If none of the above situations apply to you, then choose a course or tutor you like and study whatever accent you hear the most. There are more materials around for northern Vietnamese, but as I’ve lived in the south I try to highlight southern ones here too.


Don’t worry about the decision too much – I spent a couple of weeks in the north first so started with that and switched once I went down south. Admittedly this was very early on in my language journey, but I also had classmates who’d started learning northern Vietnamese in Korea. They moved to Ho Chi Minh City a year or two later and seemed able to make the adjustment to southern Vietnamese.

Over to you: which variety of Vietnamese did you choose and why?

{ Leave a Reply ? }

  1. Kieran Maynard

    Thanks for the helpful article!

    I was wondering this myself. Some of my friends studied Vietnamese at the University of Georgia, where they found the class to be quite confusing, since most of the students were heritage speakers of Southern Vietnamese, but the teacher taught the Northern Standard. But as you say, now I see that the difference is not so much of a problem.


      • Tess Tran

        I’m currently going to the University of Georgia. I didn’t know that people where teaching in a Northern accent… Could have been beneficial to me though as I’d like to understand the Vietnamese songs better without googling the lyrics.

  2. Ly Thanh Tung

    Northern Vietnamese is the “standard”, but more people speak Southern accent.

    South Vietnam: Ho Chi Minh city (Saigon) with about 10 millions people, Mekong delta with about 20 millions. Famous destinations in the South: Muine, Nha Trang, Dalat.

    The people in Central Vietnam (Hoian, Danang, Hue…) understand well and easily what Southern Vietnamese speak.

    Do business in the South? Then learn Saigonese accent.

  3. Lê Tố Quyên

    When you begin, the choice is hard. Although South Vietnamese is soft, North Vietnamese is standard and clear. If you are not in Vietnam, I think you should chose North Vietnamese.

  4. Kim

    It doesn’t matter which accent as they are mutually intelligible. But as a foreigner you should strive to pronounce the word as close to the spelling as possible so that native speakers have an easier time of guessing what you are trying to say.

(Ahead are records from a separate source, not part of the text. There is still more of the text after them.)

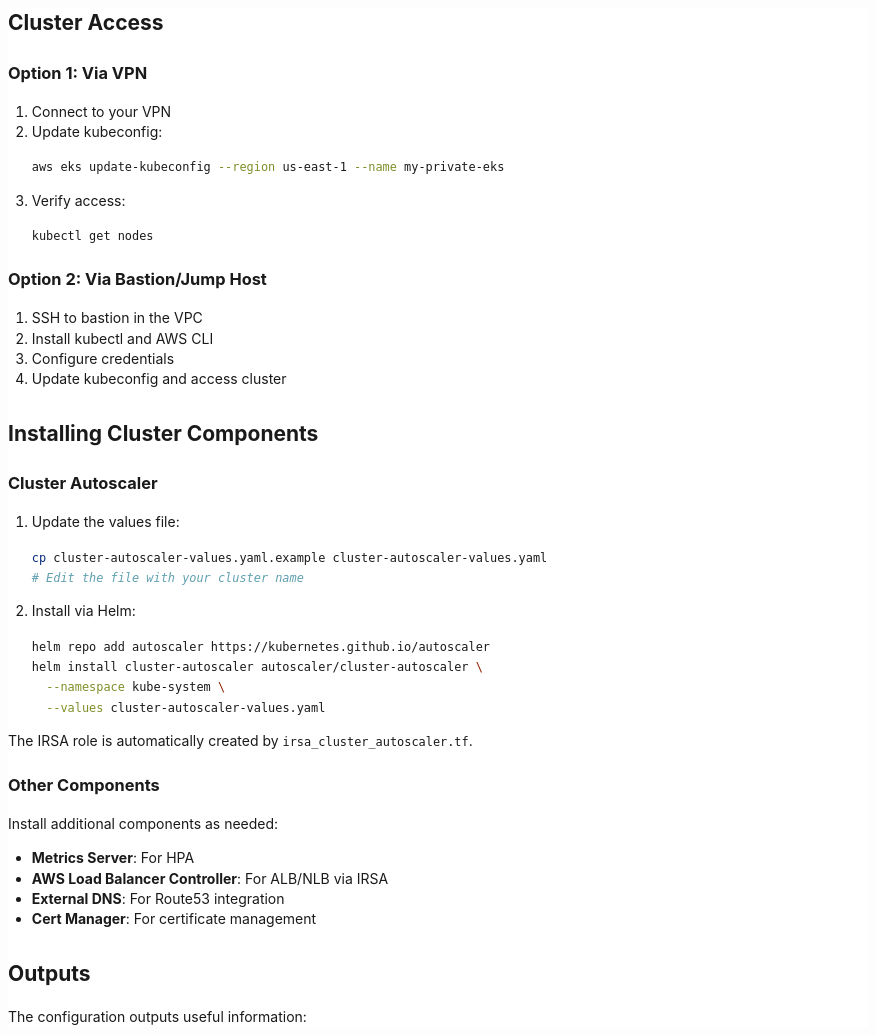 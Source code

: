 ## Cluster Access

### Option 1: Via VPN

1. Connect to your VPN
2. Update kubeconfig:
   ```bash
   aws eks update-kubeconfig --region us-east-1 --name my-private-eks
   ```
3. Verify access:
   ```bash
   kubectl get nodes
   ```

### Option 2: Via Bastion/Jump Host

1. SSH to bastion in the VPC
2. Install kubectl and AWS CLI
3. Configure credentials
4. Update kubeconfig and access cluster

## Installing Cluster Components

### Cluster Autoscaler

1. Update the values file:
   ```bash
   cp cluster-autoscaler-values.yaml.example cluster-autoscaler-values.yaml
   # Edit the file with your cluster name
   ```

2. Install via Helm:
   ```bash
   helm repo add autoscaler https://kubernetes.github.io/autoscaler
   helm install cluster-autoscaler autoscaler/cluster-autoscaler \
     --namespace kube-system \
     --values cluster-autoscaler-values.yaml
   ```

The IRSA role is automatically created by `irsa_cluster_autoscaler.tf`.

### Other Components

Install additional components as needed:
- **Metrics Server**: For HPA
- **AWS Load Balancer Controller**: For ALB/NLB via IRSA
- **External DNS**: For Route53 integration
- **Cert Manager**: For certificate management

## Outputs

The configuration outputs useful information:
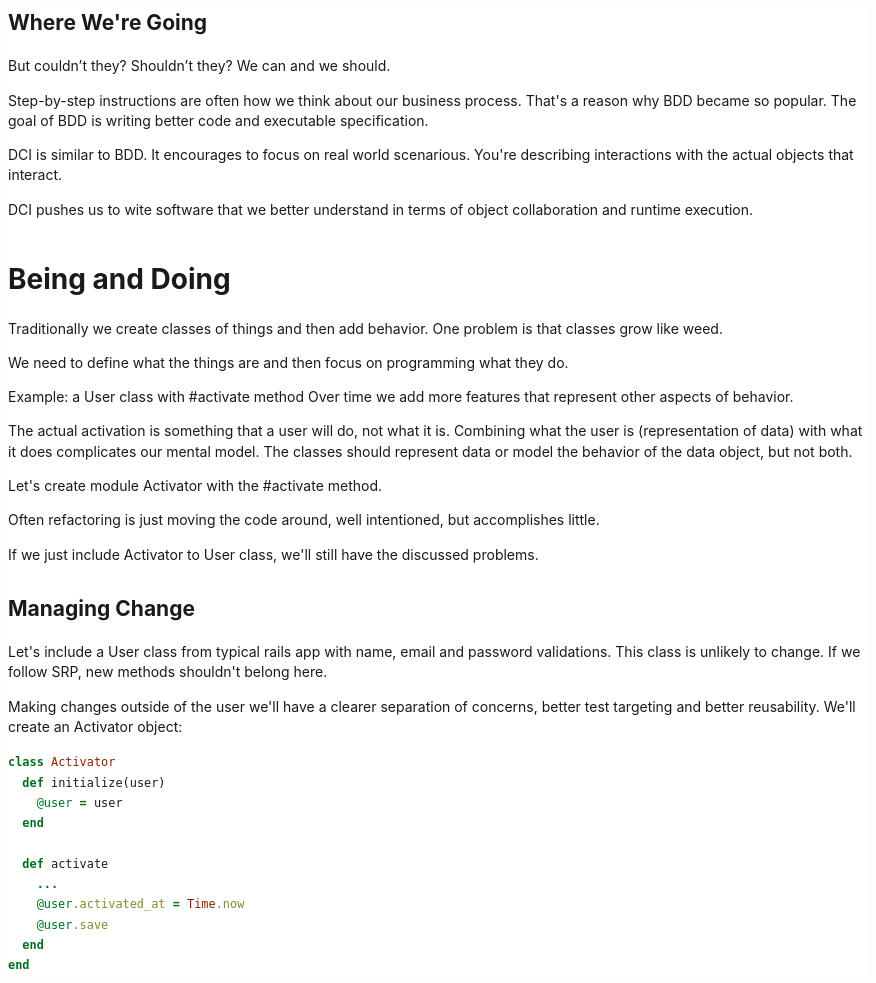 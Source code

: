## Where We're Going
But couldn’t they? Shouldn’t they?
We can and we should.

Step-by-step instructions are often how we think about our business process.
That's a reason why BDD became so popular. The goal of BDD is writing better code and executable specification.

DCI is similar to BDD. It encourages to focus on real world scenarious.
You're describing interactions with the actual objects that interact.

DCI pushes us to wite software that we better understand in terms of object collaboration and runtime execution.

# Being and Doing
Traditionally we create classes of things and then add behavior.
One problem is that classes grow like weed.

We need to define what the things are and then focus on programming what they do.

Example: a User class with #activate method
Over time we add more features that represent other aspects of behavior.

The actual activation is something that a user will do, not what it is.
Combining what the user is (representation of data) with what it does complicates our mental model.
The classes should represent data or model the behavior of the data object, but not both.

Let's create module Activator with the #activate method.

Often refactoring is just moving the code around, well intentioned, but accomplishes little.

If we just include Activator to User class, we'll still have the discussed problems.

## Managing Change
Let's include a User class from typical rails app with name, email and password validations.
This class is unlikely to change.
If we follow SRP, new methods shouldn't belong here.

Making changes outside of the user we'll have a clearer separation of concerns, better test targeting and better reusability. 
We'll create an Activator object:

```ruby
class Activator
  def initialize(user)
    @user = user
  end

  def activate
    ...
    @user.activated_at = Time.now
    @user.save
  end
end
```
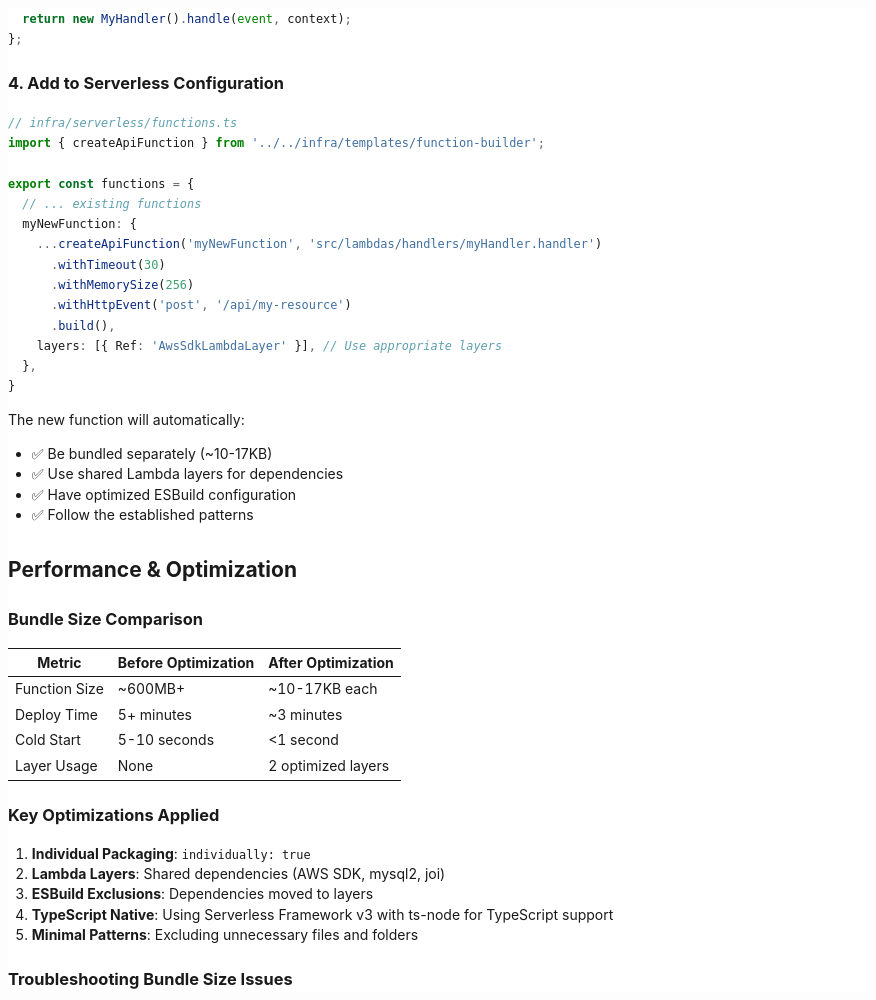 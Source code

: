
 ```typescript
  return new MyHandler().handle(event, context);
};
```

### 4. Add to Serverless Configuration

```typescript
// infra/serverless/functions.ts
import { createApiFunction } from '../../infra/templates/function-builder';

export const functions = {
  // ... existing functions
  myNewFunction: {
    ...createApiFunction('myNewFunction', 'src/lambdas/handlers/myHandler.handler')
      .withTimeout(30)
      .withMemorySize(256)
      .withHttpEvent('post', '/api/my-resource')
      .build(),
    layers: [{ Ref: 'AwsSdkLambdaLayer' }], // Use appropriate layers
  },
}
```

The new function will automatically:
- ✅ Be bundled separately (~10-17KB)
- ✅ Use shared Lambda layers for dependencies
- ✅ Have optimized ESBuild configuration
- ✅ Follow the established patterns

## Performance & Optimization

### Bundle Size Comparison
| Metric | Before Optimization | After Optimization |
|--------|-------------------|------------------|
| Function Size | ~600MB+ | ~10-17KB each |
| Deploy Time | 5+ minutes | ~3 minutes |
| Cold Start | 5-10 seconds | <1 second |
| Layer Usage | None | 2 optimized layers |

### Key Optimizations Applied
1. **Individual Packaging**: `individually: true` 
2. **Lambda Layers**: Shared dependencies (AWS SDK, mysql2, joi)
3. **ESBuild Exclusions**: Dependencies moved to layers
4. **TypeScript Native**: Using Serverless Framework v3 with ts-node for TypeScript support
5. **Minimal Patterns**: Excluding unnecessary files and folders

### Troubleshooting Bundle Size Issues
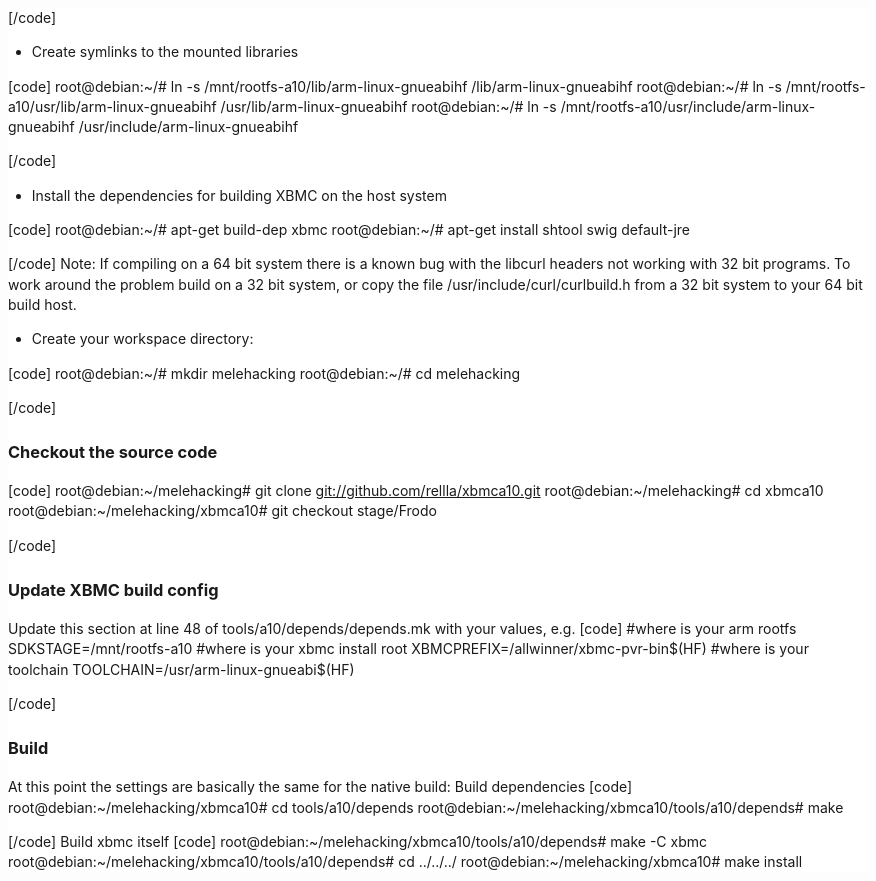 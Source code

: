 [/code]
  * Create symlinks to the mounted libraries

[code] 
     root@debian:~/# ln -s /mnt/rootfs-a10/lib/arm-linux-gnueabihf /lib/arm-linux-gnueabihf
     root@debian:~/# ln -s /mnt/rootfs-a10/usr/lib/arm-linux-gnueabihf /usr/lib/arm-linux-gnueabihf
     root@debian:~/# ln -s /mnt/rootfs-a10/usr/include/arm-linux-gnueabihf /usr/include/arm-linux-gnueabihf
    
[/code]
  * Install the dependencies for building XBMC on the host system

[code] 
     root@debian:~/# apt-get build-dep xbmc
     root@debian:~/# apt-get install shtool swig default-jre
    
[/code]
Note: If compiling on a 64 bit system there is a known bug with the libcurl headers not working with 32 bit programs. To work around the problem build on a 32 bit system, or copy the file /usr/include/curl/curlbuild.h from a 32 bit system to your 64 bit build host. 
  * Create your workspace directory:

[code] 
     root@debian:~/# mkdir melehacking
     root@debian:~/# cd melehacking
    
[/code]
### Checkout the source code
[code] 
     root@debian:~/melehacking# git clone <git://github.com/rellla/xbmca10.git>
     root@debian:~/melehacking# cd xbmca10
     root@debian:~/melehacking/xbmca10# git checkout stage/Frodo
    
[/code]
### Update XBMC build config
Update this section at line 48 of tools/a10/depends/depends.mk with your values, e.g. 
[code] 
     #where is your arm rootfs
     SDKSTAGE=/mnt/rootfs-a10
     #where is your xbmc install root 
     XBMCPREFIX=/allwinner/xbmc-pvr-bin$(HF)
     #where is your toolchain
     TOOLCHAIN=/usr/arm-linux-gnueabi$(HF)
    
[/code]
### Build
At this point the settings are basically the same for the native build: Build dependencies 
[code] 
     root@debian:~/melehacking/xbmca10# cd tools/a10/depends
     root@debian:~/melehacking/xbmca10/tools/a10/depends# make
    
[/code]
Build xbmc itself 
[code] 
     root@debian:~/melehacking/xbmca10/tools/a10/depends# make -C xbmc
     root@debian:~/melehacking/xbmca10/tools/a10/depends# cd ../../../
     root@debian:~/melehacking/xbmca10# make install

    I like the “standard” and “clear” pronunciation more, and everybody listen and understand North Vietnamese language, So if I was chose, It actually would be North Vietnamese. And I see Almost people who started to learn the North easier than the South.
    Even so, welcome to Vietnamese language. recently posted…Utilizing the Method of Using Images in Teaching Vietnamese for Foreigners.My Profile

  6. michelle

    I am an American-born Vietnamese, and I grew up knowing both Northern and Southern Vietnamese. For example, in terms of family kinship terms, I referred to my (now late) dad as “ba” because he originated from the South (and he told me that was the word for dad before I learned about the Northern variant later on), and my mother as “mẹ” because even though she was born in the South, her parents/my grandparents came from the North. But I generally prefer Southern pronunciation (i.e. Southern y vs Northern z sound in dung).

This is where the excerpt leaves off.